The linear-quadratic (LQ) model to describe the survival of irradiated cells may be the most frequently used biomathematical model in radiotherapy. There has been an intense debate on the mechanistic origin of the LQ model. An interesting approach is that of obtaining LQ-like behavior from kinetic models, systems of differential equations that model the induction and repair of damage. Development of such kinetic models is particularly interesting for application to continuous dose rate therapies, such as molecular radiotherapy or brachytherapy. In this work, we present a simple kinetic model that describes the kinetics of populations of tumor cells, rather than lethal/sub-lethal lesions, which may be especially useful for application to continuous dose rate therapies, as in molecular radiotherapy. The multi-compartment model consists of a set of three differential equations. The model incorporates in an easy way different cross-interacting compartments of cells forming a tumor, and may be of especial interest for studying dynamics of treated tumors. In the fast dose delivery limit, the model can be analytically solved, obtaining a simple closed-form expression. Fitting of several surviving curves with both this solution and the LQ model shows that they produce similar fits, despite being functionally different. We have also investigated the operation of the model in the continuous dose rate scenario, firstly by fitting pre-clinical data of tumor response to ¹³¹I-CLR1404 therapy, and secondly by showing how damage repair and proliferation rates can cause a treatment to achieve control or not. Kinetic models like the one presented in this work may be of special interest when modeling response to molecular radiotherapy.
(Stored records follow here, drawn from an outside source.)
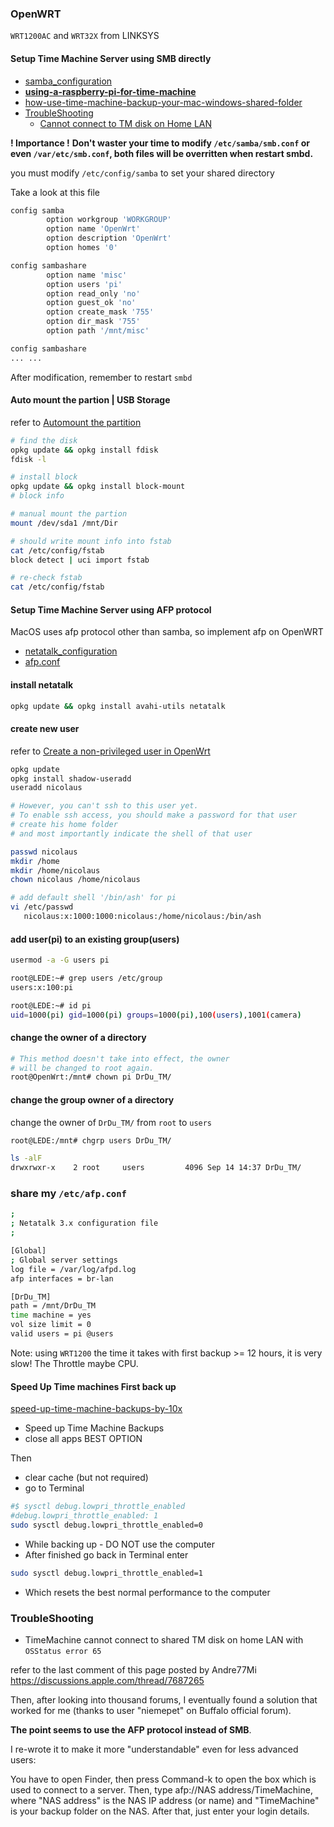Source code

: ### OpenWRT
`WRT1200AC` and `WRT32X` from LINKSYS

#### Setup Time Machine Server using SMB directly

- [samba_configuration](https://openwrt.org/docs/guide-user/services/nas/samba_configuration)
- [**using-a-raspberry-pi-for-time-machine**](https://mudge.name/2019/11/12/using-a-raspberry-pi-for-time-machine/)
- [how-use-time-machine-backup-your-mac-windows-shared-folder](https://www.imore.com/how-use-time-machine-backup-your-mac-windows-shared-folder)
- [TroubleShooting](#troubleshooting)
    - [Cannot connect to TM disk on Home LAN](#errorcode65)

**! Importance !**
**Don't waster your time to modify `/etc/samba/smb.conf` or even `/var/etc/smb.conf`, both files will be overritten when restart smbd.**

you must modify `/etc/config/samba` to set your shared directory

Take a look at this file

```bash
config samba
        option workgroup 'WORKGROUP'
        option name 'OpenWrt'
        option description 'OpenWrt'
        option homes '0'

config sambashare
        option name 'misc'
        option users 'pi'
        option read_only 'no'
        option guest_ok 'no'
        option create_mask '755'
        option dir_mask '755'
        option path '/mnt/misc'

config sambashare
... ...

```

After modification, remember to restart `smbd`

#### Auto mount the partion | USB Storage

refer to [Automount the partition
](https://openwrt.org/docs/guide-user/storage/usb-drives)

```bash
# find the disk
opkg update && opkg install fdisk
fdisk -l

# install block
opkg update && opkg install block-mount
# block info

# manual mount the partion
mount /dev/sda1 /mnt/Dir

# should write mount info into fstab
cat /etc/config/fstab
block detect | uci import fstab

# re-check fstab
cat /etc/config/fstab
```

#### Setup Time Machine Server using AFP protocol
MacOS uses afp protocol other than samba, so implement afp on OpenWRT

- [netatalk_configuration](https://openwrt.org/docs/guide-user/services/nas/netatalk_configuration)
- [afp.conf](http://netatalk.sourceforge.net/3.0/htmldocs/afp.conf.5.html)

#### install netatalk
```bash
opkg update && opkg install avahi-utils netatalk
```

#### create new user

refer to [Create a non-privileged user in OpenWrt
](https://oldwiki.archive.openwrt.org/doc/howto/secure.access)

```bash
opkg update
opkg install shadow-useradd
useradd nicolaus

# However, you can't ssh to this user yet.
# To enable ssh access, you should make a password for that user
# create his home folder
# and most importantly indicate the shell of that user

passwd nicolaus
mkdir /home
mkdir /home/nicolaus
chown nicolaus /home/nicolaus

# add default shell '/bin/ash' for pi
vi /etc/passwd
   nicolaus:x:1000:1000:nicolaus:/home/nicolaus:/bin/ash
```

#### add user(pi) to an existing group(users)

```bash
usermod -a -G users pi

root@LEDE:~# grep users /etc/group
users:x:100:pi

root@LEDE:~# id pi
uid=1000(pi) gid=1000(pi) groups=1000(pi),100(users),1001(camera)
```

#### change the owner of a directory
```bash
# This method doesn't take into effect, the owner
# will be changed to root again.
root@OpenWrt:/mnt# chown pi DrDu_TM/
```

#### change the group owner of a directory
change the owner of `DrDu_TM/` from `root` to `users`

```bash
root@LEDE:/mnt# chgrp users DrDu_TM/

ls -alF
drwxrwxr-x    2 root     users         4096 Sep 14 14:37 DrDu_TM/
```

### share my `/etc/afp.conf`

```bash
;
; Netatalk 3.x configuration file
;

[Global]
; Global server settings
log file = /var/log/afpd.log
afp interfaces = br-lan

[DrDu_TM]
path = /mnt/DrDu_TM
time machine = yes
vol size limit = 0
valid users = pi @users
```

Note: using `WRT1200` the time it takes with first backup >= 12 hours, it is very slow! The Throttle maybe CPU.

#### Speed Up Time machines First back up
[speed-up-time-machine-backups-by-10x](https://blog.shawjj.com/speed-up-time-machine-backups-by-10x-f6274330dc6f)

- Speed up Time Machine Backups
- close all apps BEST OPTION

Then

- clear cache (but not required)
- go to Terminal

```bash
#$ sysctl debug.lowpri_throttle_enabled
#debug.lowpri_throttle_enabled: 1
sudo sysctl debug.lowpri_throttle_enabled=0
```

- While backing up - DO NOT use the computer
- After finished go back in Terminal enter

```bash
sudo sysctl debug.lowpri_throttle_enabled=1
```

- Which resets the best normal performance to the computer

<a id=troubleshooting></a>
### TroubleShooting

<a id=errorcode65></a>

- TimeMachine cannot connect to shared TM disk on home LAN with `OSStatus error 65`

refer to the last comment of this page posted by Andre77Mi
<https://discussions.apple.com/thread/7687265>

Then, after looking into thousand forums, I eventually found a solution that worked for me (thanks to user "niemepet" on Buffalo official forum).

**The point seems to use the AFP protocol instead of SMB**.

I re-wrote it to make it more "understandable" even for less advanced users:

You have to open Finder, then press Command-k to open the box which is used to connect to a server. Then, type afp://NAS address/TimeMachine, where "NAS address" is the NAS IP address (or name) and "TimeMachine" is your backup folder on the NAS. After that, just enter your login details.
描述辐射细胞存活的线性二次方程（LQ）模型可能是放疗中最常用的生物数学模型。关于LQ模型的机械起源一直有激烈的争论。一种有趣的方法是从动力学模型（模型化损伤的诱导和修复的微分方程系统）获得类似LQ的行为。此类动力学模型的开发对于应用于连续剂量率疗法（例如分子放射疗法或近距离疗法）特别感兴趣。在这项工作中，我们提出了一个简单的动力学模型，该模型描述了肿瘤细胞群体的动力学，而不是致死/亚致死性病变，这对于连续剂量率的应用可能特别有用。疗法，如分子放射疗法。多隔室模型由一组三个微分方程组成。该模型以简单的方式并入了形成肿瘤的细胞的不同交叉相互作用的区室，并且对于研究所治疗​​的肿瘤的动力学可能特别有意义。在快速给药极限内，可以解析模型，获得简单的闭合形式表达式。使用此解决方案和LQ模型对多条尚存的曲线进行拟合显示，尽管它们在功能上有所不同，但它们仍产生相似的拟合。我们还研究了在连续剂量率情况下该模型的运行情况，首先通过对¹³¹种肿瘤反应的临床前数据进行拟合I-CLR1404治疗，其次通过显示损伤修复和增殖率如何导致治疗获得控制或不控制。在对分子放射治疗的响应建模时，可能需要特别关注本工作中提出的动力学模型。